É justo que o governo procure aproveitar o vencimento da concessão de várias usinas hidrelétricas para tentar reduzir as tarifas de eletricidade no ato da renovação. No entanto, não se pode ir do 8 ao 80 nessa tentativa.
Houve um intenso debate no setor sobre a conveniência de se renovar ou não essas concessões. Algumas entidades empresariais, como a Federação das Indústrias do Estado de São Paulo (Fiesp), por exemplo, defenderam arduamente que as usinas fossem oferecidas em leilão, na expectativa que, ao assumi-las, novos concessionários passariam a oferecer tarifas mais baixas pela energia gerada. Acabou prevalecendo a posição de que a renovação das concessões seria melhor para o setor de energia elétrica, pois, no caso de leilão, potenciais investidores usariam nessa transação recursos que poderiam ser destinados à construção de novas hidrelétricas, o que, a médio e longo prazos, é fundamental para ampliação da oferta de energia e manutenção de tarifas adequadas para a economia.
No entanto, a renovação pura e simples seria um privilégio para os atuais concessionários, considerando-se que parte considerável dessas usinas já foi amortizada. Assim, para a renovação das concessões o governo pretende cobrar um "pedágio" das concessionárias, obrigando-as a aceitar tarifas bem mais baixas. E, no caso da parcela não amortizada das usinas, o governo arbitrou o valor das indenizações que as empresas deverão receber, como compensação.
Refeitas as contas, todos esses valores têm se mostrado inviáveis para o setor elétrico. A intenção de ampliar os investimentos na construção de novas hidrelétricas será parcialmente anulada pela perda de capacidade financeira dos concessionários, pois, de acordo com as regras estabelecidas pelo governo, as futuras tarifas sequer cobrirão os custos de manutenção de usinas em tese já amortizadas. Diante dessa possibilidade, concessionárias (mesmo sendo estatais, em sua maioria) ameaçam devolver usinas ou recorrer à Justiça.

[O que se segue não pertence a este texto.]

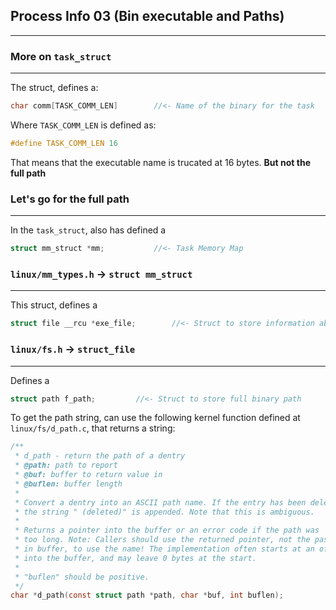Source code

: ## Process Info 03 (Bin executable and Paths)
---

### More on `task_struct`
---
The struct, defines a:
```c
char comm[TASK_COMM_LEN]		//<- Name of the binary for the task
```
Where `TASK_COMM_LEN` is defined as:
```c
#define TASK_COMM_LEN 16
```
That means that the executable name is trucated at 16 bytes. **But not the full path**

### Let's go for the full path
---
In the `task_struct`, also has defined a 
```c
struct mm_struct *mm;			//<- Task Memory Map
```

### `linux/mm_types.h` -> `struct mm_struct`
---
This struct, defines a
```c
struct file __rcu *exe_file;		//<- Struct to store information about the binary file
```

### `linux/fs.h` -> `struct_file`
---
Defines a 
```c
struct path f_path;			//<- Struct to store full binary path
```
To get the path string, can use the following kernel function defined at `linux/fs/d_path.c`, that returns a string:
```c
/**
 * d_path - return the path of a dentry
 * @path: path to report
 * @buf: buffer to return value in
 * @buflen: buffer length
 *
 * Convert a dentry into an ASCII path name. If the entry has been deleted
 * the string " (deleted)" is appended. Note that this is ambiguous.
 *
 * Returns a pointer into the buffer or an error code if the path was
 * too long. Note: Callers should use the returned pointer, not the passed
 * in buffer, to use the name! The implementation often starts at an offset
 * into the buffer, and may leave 0 bytes at the start.
 *
 * "buflen" should be positive.
 */
char *d_path(const struct path *path, char *buf, int buflen);
```




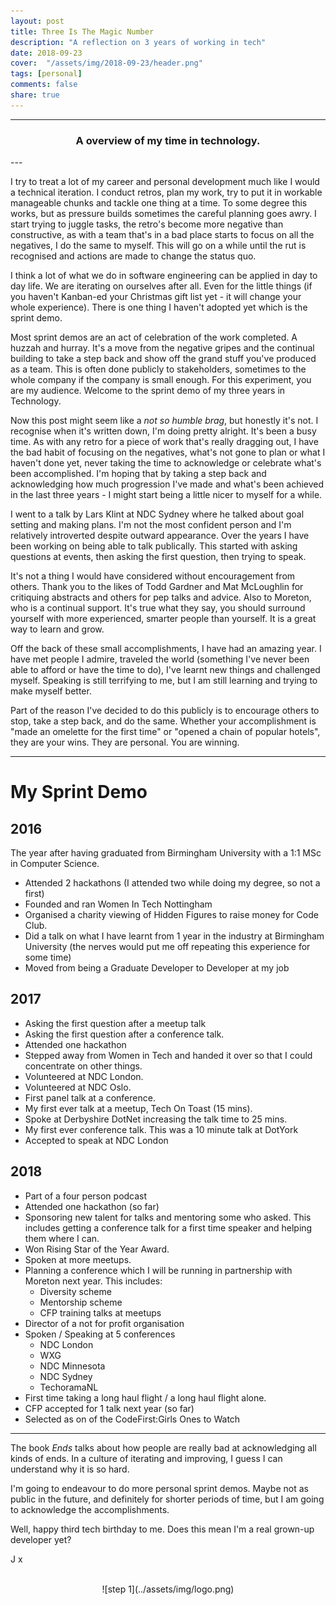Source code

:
 ```yaml
---
layout: post
title: Three Is The Magic Number
description: "A reflection on 3 years of working in tech"
date: 2018-09-23
cover:  "/assets/img/2018-09-23/header.png"
tags: [personal]
comments: false
share: true
---
```


----
<center>
<h3> A overview of my time in technology. </h3>
</center>
--- 
<br/>


I try to treat a lot of my career and personal development much like I would a technical iteration. I conduct retros, plan my work, try to put it in workable manageable chunks and tackle one thing at a time. To some degree this works, but as pressure builds sometimes the careful planning goes awry. I start trying to juggle tasks, the retro's become more negative than constructive, as with a team that's in a bad place starts to focus on all the negatives, I do the same to myself. This will go on a while until the rut is recognised and actions are made to change the status quo.

I think a lot of what we do in software engineering can be applied in day to day life. We are iterating on ourselves after all. Even for the little things (if you haven't Kanban-ed your Christmas gift list yet - it will change your whole experience). There is one thing I haven't adopted yet which is the sprint demo. 

Most sprint demos are an act of celebration of the work completed. A huzzah and hurray. It's a move from the negative gripes and the continual building to take a step back and show off the grand stuff you've produced as a team. This is often done publicly to stakeholders, sometimes to the whole company if the company is small enough. For this experiment, you are my audience. Welcome to the sprint demo of my three years in Technology.

Now this post might seem like a _not so humble brag_, but honestly it's not. I recognise when it's written down, I'm doing pretty alright. It's been a busy time. As with any retro for a piece of work that's really dragging out, I have the bad habit of focusing on the negatives, what's not gone to plan or what I haven't done yet, never taking the time to acknowledge or celebrate what's been accomplished. I'm hoping that by taking a step back and acknowledging how much progression I've made and what's been achieved in the last three years - I might start being a little nicer to myself for a while.

I went to a talk by Lars Klint at NDC Sydney where he talked about goal setting and making plans. I'm not the most confident person and I'm relatively introverted despite outward appearance. Over the years I have been working on being able to talk publically. This started with asking questions at events, then asking the first question, then trying to speak.

It's not a thing I would have considered without encouragement from others. Thank you to the likes of Todd Gardner and Mat McLoughlin for critiquing abstracts and others for pep talks and advice. Also to Moreton, who is a continual support. It's true what they say, you should surround yourself with more experienced, smarter people than yourself. It is a great way to learn and grow. 

Off the back of these small accomplishments, I have had an amazing year. I have met people I admire, traveled the world (something I've never been able to afford or have the time to do), I've learnt new things and challenged myself. Speaking is still terrifying to me, but I am still learning and trying to make myself better.

Part of the reason I've decided to do this publicly is to encourage others to stop, take a step back, and do the same. Whether your accomplishment is "made an omelette for the first time" or "opened a chain of popular hotels", they are your wins. They are personal. You are winning. 

---

# My Sprint Demo

## 2016

The year after having graduated from Birmingham University with a 1:1 MSc in Computer Science.

- Attended 2 hackathons (I attended two while doing my degree, so not a first)
- Founded and ran Women In Tech Nottingham 
- Organised a charity viewing of Hidden Figures to raise money for Code Club.
- Did a talk on what I have learnt from 1 year in the industry at Birmingham University (the nerves would put me off repeating this experience for some time)
- Moved from being a Graduate Developer to Developer at my job

## 2017

- Asking the first question after a meetup talk
- Asking the first question after a conference talk. 
- Attended one hackathon
- Stepped away from Women in Tech and handed it over so that I could concentrate on other things.
- Volunteered at NDC London.
- Volunteered at NDC Oslo.
- First panel talk at a conference.
- My first ever talk at a meetup, Tech On Toast (15 mins).
- Spoke at Derbyshire DotNet increasing the talk time to 25 mins.
- My first ever conference talk. This was a 10 minute talk at DotYork
- Accepted to speak at NDC London

## 2018

- Part of a four person podcast
- Attended one hackathon (so far)
- Sponsoring new talent for talks and mentoring some who asked. This includes getting a conference talk for a first time speaker and helping them where I can.
- Won Rising Star of the Year Award.
- Spoken at more meetups.
- Planning a conference which I will be running in partnership with Moreton next year. This includes:
    - Diversity scheme
    - Mentorship scheme
    - CFP training talks at meetups
- Director of a not for profit organisation
- Spoken / Speaking at 5 conferences
    - NDC London
    - WXG
    - NDC Minnesota
    - NDC Sydney
    - TechoramaNL
- First time taking a long haul flight / a long haul flight alone.
- CFP accepted for 1 talk next year (so far)
- Selected as on of the CodeFirst:Girls Ones to Watch

--- 

The book _Ends_ talks about how people are really bad at acknowledging all kinds of ends. In a culture of iterating and improving, I guess I can understand why it is so hard.

I'm going to endeavour to do more personal sprint demos. Maybe not as public in the future, and definitely for shorter periods of time, but I am going to acknowledge the accomplishments.

Well, happy third tech birthday to me. Does this mean I'm a real grown-up developer yet?

J x

<br/>
<div style="text-align:center; width:80%; margin-left: 10%;" markdown="1">
![step 1](../assets/img/logo.png)
</div> 
<br/>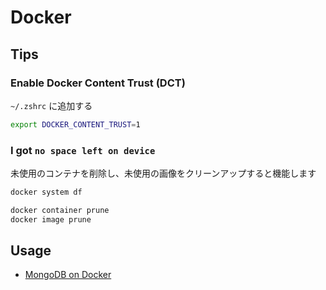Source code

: # Docker

## Tips

### Enable Docker Content Trust (DCT)

`~/.zshrc` に追加する

```bash
export DOCKER_CONTENT_TRUST=1
```

### I got `no space left on device`

未使用のコンテナを削除し、未使用の画像をクリーンアップすると機能します

```bash
docker system df

docker container prune
docker image prune
```

## Usage

- [MongoDB on Docker](mongodb_on_docker.md)
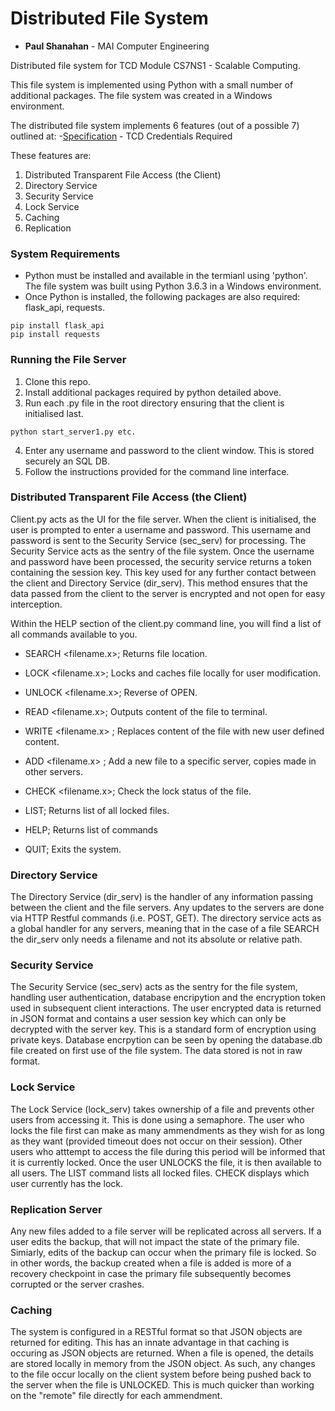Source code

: # Distributed File System
- **Paul Shanahan** - MAI Computer Engineering

Distributed file system for TCD Module CS7NS1 - Scalable Computing.

This file system is implemented using Python with a small number of additional packages.
The file system was created in a Windows environment.


The distributed file system implements 6 features (out of a possible 7) outlined at:
-[Specification](https://www.scss.tcd.ie/Stephen.Barrett/teaching/CS4400/individual_project.html) - TCD Credentials Required

These features are:
1. Distributed Transparent File Access (the Client)
2. Directory Service
3. Security Service
4. Lock Service
5. Caching
6. Replication


### System Requirements

* Python must be installed and available in the termianl using 'python'. The file system was built using Python 3.6.3 in a Windows environment.
* Once Python is installed, the following packages are also required: flask_api, requests.
```
pip install flask_api
pip install requests
```

### Running the File Server

1. Clone this repo.
2. Install additional packages required by python detailed above.
3. Run each .py file in the root directory ensuring that the client is initialised last.
```
python start_server1.py etc.
```
4. Enter any username and password to the client window. This is stored securely an SQL DB.
5. Follow the instructions provided for the command line interface.


### Distributed Transparent File Access (the Client)
Client.py acts as the UI for the file server. When the client is initialised,
the user is prompted to enter a username and password. This username and password is sent to the Security Service (sec_serv) for processing.
The Security Service acts as the sentry of the file system. Once the username and password have been processed,
the security service returns a token containing the session key. This key used for any further contact between the client and Directory Service (dir_serv).
This method ensures that the data passed from the client to the server is encrypted and not open for easy interception.

Within the HELP section of the client.py command line, you will find a list of all commands available to you.
* SEARCH <filename.x>; Returns file location.
* LOCK <filename.x>; Locks and caches file locally for user modification.
* UNLOCK <filename.x>; Reverse of OPEN.
* READ <filename.x>; Outputs content of the file to terminal.
* WRITE <filename.x> <Replacement text content>; Replaces content of the file with new user defined content.
* ADD <filename.x> <server>; Add a new file to a specific server, copies made in other servers.

* CHECK <filename.x>; Check the lock status of the file.
* LIST; Returns list of all locked files.
* HELP; Returns list of commands
* QUIT; Exits the system.

### Directory Service
The Directory Service (dir_serv) is the handler of any information passing between the client and the file servers.
Any updates to the servers are done via HTTP Restful commands (i.e. POST, GET).
The directory service acts as a global handler for any servers, meaning that in the case of a file SEARCH the dir_serv only needs a filename and not its absolute or relative path.

### Security Service
The Security Service (sec_serv) acts as the sentry for the file system, handling user authentication, database encripytion and the encryption token used in subsequent client interactions. 
The user encrypted data is returned in JSON format and contains a user session key which can only be decrypted with the server key.
This is a standard form of encryption using private keys.
Database encrpytion can be seen by opening the database.db file created on first use of the file system. The data stored is not in raw format.

### Lock Service
The Lock Service (lock_serv) takes ownership of a file and prevents other users from accessing it.
This is done using a semaphore. The user who locks the file first can make as many ammendments as they wish for as long as they want (provided timeout does not occur on their session).
Other users who atttempt to access the file during this period will be informed that it is currently locked. Once the user UNLOCKS the file, it is then available to all users.
The LIST command lists all locked files. CHECK displays which user currently has the lock.

### Replication Server
Any new files added to a file server will be replicated across all servers.
If a user edits the backup, that will not impact the state of the primary file. 
Simiarly, edits of the backup can occur when the primary file is locked. So in other words,
the backup created when a file is added is more of a recovery checkpoint in case the primary file subsequently becomes corrupted or the server crashes.

### Caching
The system is configured in a RESTful format so that JSON objects are returned for editing.
This has an innate advantage in that caching is occuring as JSON objects are returned. When a file is opened, the details are stored locally in memory from the JSON object.
As such, any changes to the file occur locally on the client system before being pushed back to the server when the file is UNLOCKED. This is much quicker than working on the "remote" file directly for each ammendment.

Não existe razão para esse tipo de impasse, pois é possível conciliar a intenção de redução de tarifas com uma remuneração adequada para as concessionárias. Existe espaço para uma considerável redução de custos no setor, e é muito bom que a Eletrobras se sinta agora forçada a transferir para grupos privados a administração de companhias distribuidoras estaduais que foram "federalizadas" e continuam a amargar prejuízos crônicos.
Embora as autoridades afirmem que a proposta inicial do governo esteja embasada em estudos técnicos de alto nível, a contestação vem sendo feita também por profundos conhecedores do setor. Há que se considerar os argumentos de um e de outro lado para se reavaliar a proposta governamental, de modo a se encontrar uma solução que não seja nem 8 e nem 80. É perigoso qualquer viés ideológico contra o lucro. Pois é ele que move os investimentos. (O Globo)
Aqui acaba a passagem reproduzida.